Infatti nel caso in esame “non può sostenersi che l’inosservanza dell’art. 71, comma 4, n. 1, d. lgs. n. 71 del 2008, contestata all’imputato, non abbia determinato la concretizzazione del rischio che la predetta norma mirava a prevenire. Tale disposizione pone infatti a carico del garante l’obbligo di adottare le misure necessarie affinché le attrezzature di lavoro siano installate e utilizzate in conformità alle istruzioni d’uso. Dalla motivazione della sentenza impugnata emerge invece che i lavoratori erano privi delle cinture di sicurezza, non presenti sull’attrezzatura ma tenute dal L.A. all’Interno del suo furgone. E abbiamo visto come la mancanza delle cinture abbia esplicato rilevanza eziologica sulla sequenza fattuale sfociata nell’infortunio”.
E infondata è anche la “doglianza” formulata con il secondo motivo di ricorso.
La Corte territoriale ha infatti “evidenziato che non è vero che dalle risultanze processuali sia emerso un abbassamento immediato del cestello, allo scopo di riportare, senza indugio, i lavoratori a terra, non appena verificatasi la gravissima rottura strutturale del macchinario, che condusse poi all’infortunio. Anzi – precisa il giudice a quo – dalle testimonianze della persona offesa e dell’altro lavoratore presente nella circostanza è emerso che l’Imputato, irresponsabilmente sottovalutando la grave rottura del macchinario, lo fece scendere soltanto di 50/60 cm, esclusivamente al fine di consentire ai lavoratori di tinteggiare nella fascia sottostante.

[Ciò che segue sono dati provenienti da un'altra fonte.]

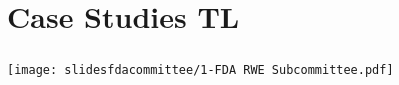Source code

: \documentclass[t]{beamer}
\begin{document}




\section{Case Studies  TL}

\begin{frame}
\frametitle{}
\vspace{20pt}
\begin{center}
\texttt{[image: slidesfdacommittee/1-FDA RWE Subcommittee.pdf]}
\end{center}
\vspace{35pt}
\end{frame}
\end{document}
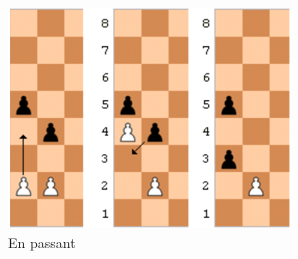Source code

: \documentclass{article}
\begin{document}
\begin{figure}[!htb]
%
    \includegraphics[width=\linewidth]{chess10}
    \caption{En passant}\label{fig:chess8}
\endminipage
\end{figure}
\end{document}
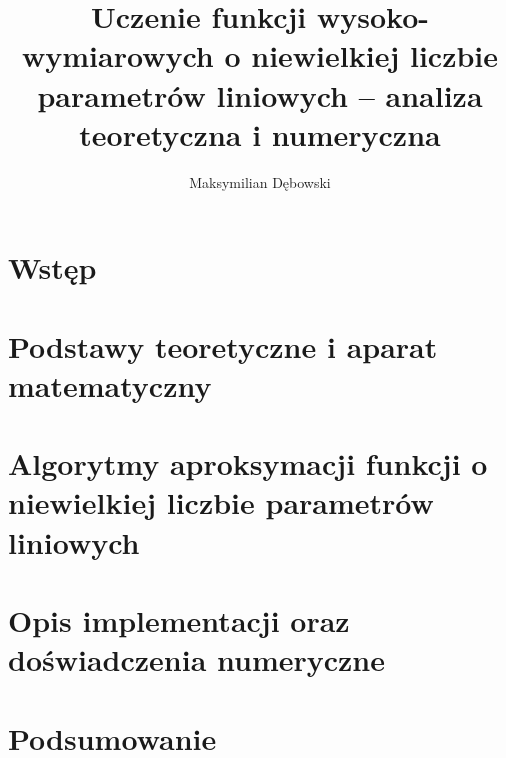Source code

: \documentclass[12pt,a4paper]{article}
\title{Uczenie funkcji wysoko-wymiarowych o niewielkiej liczbie parametrów liniowych – analiza teoretyczna i numeryczna}
\author{Maksymilian Dębowski}
\date{\the\year} %
\theoremstyle{definition}
\begin{document}
\maketitle

\section*{Wstęp}



\section{Podstawy teoretyczne i aparat matematyczny}





\section{Algorytmy aproksymacji funkcji o niewielkiej liczbie parametrów liniowych}









\section{Opis implementacji oraz doświadczenia numeryczne}








\newpage

\section{Podsumowanie}


\newpage




\end{document}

Trattasi, come si vede, di una motivazione precisa, fondata su specifiche risultanze processuali e del tutto idonea a illustrare l’itinerario concettuale esperito dal giudice di merito”.
Al di là dell’infondatezza di altri aspetti del ricorso la Corte di Cassazione indica che è invece fondato l’ultimo motivo di ricorso.
Se infatti “l’imputazione a carico del F. è incentrata sull’inosservanza del dovere di esigere dai lavoratori che questi ultimi indossassero le cinture, è contraddittorio ritenere esente da ogni responsabilità, nella causazione del sinistro, il L.A., che non indossò le cinture, benché esse fossero nella sua disponibilità, in quanto da lui tenute nel furgone. Erroneamente pertanto la Corte territoriale è pervenuta alla conclusione, peraltro formulata in termini apodittici, senza alcun supporto argomentativo, secondo cui nessuna corresponsabilità nell’evento può essere addebitata al L.A., Viceversa, sulla base dell’impianto argomentativo enucleabile dall’ apparato motivazionale della pronuncia impugnata, è ineludibile concludere per la ravvisabilità di un concorso di colpa da parte della persona offesa, del quale deve necessariamente tenersi conto nella quantificazione del risarcimento”.
E in conclusione dunque la Corte indica che la sentenza impugnata “va dunque annullata limitatamente all’incidenza del comportamento della persona offesa agli effetti risarcitori, con rinvio, per nuovo esame, al giudice civile competente per valore in grado di appello, cui va demandata anche la regolamentazione delle spese tra le parti in relazione al presente giudizio di legittimità. Il ricorso va rigettato agli effetti penali”.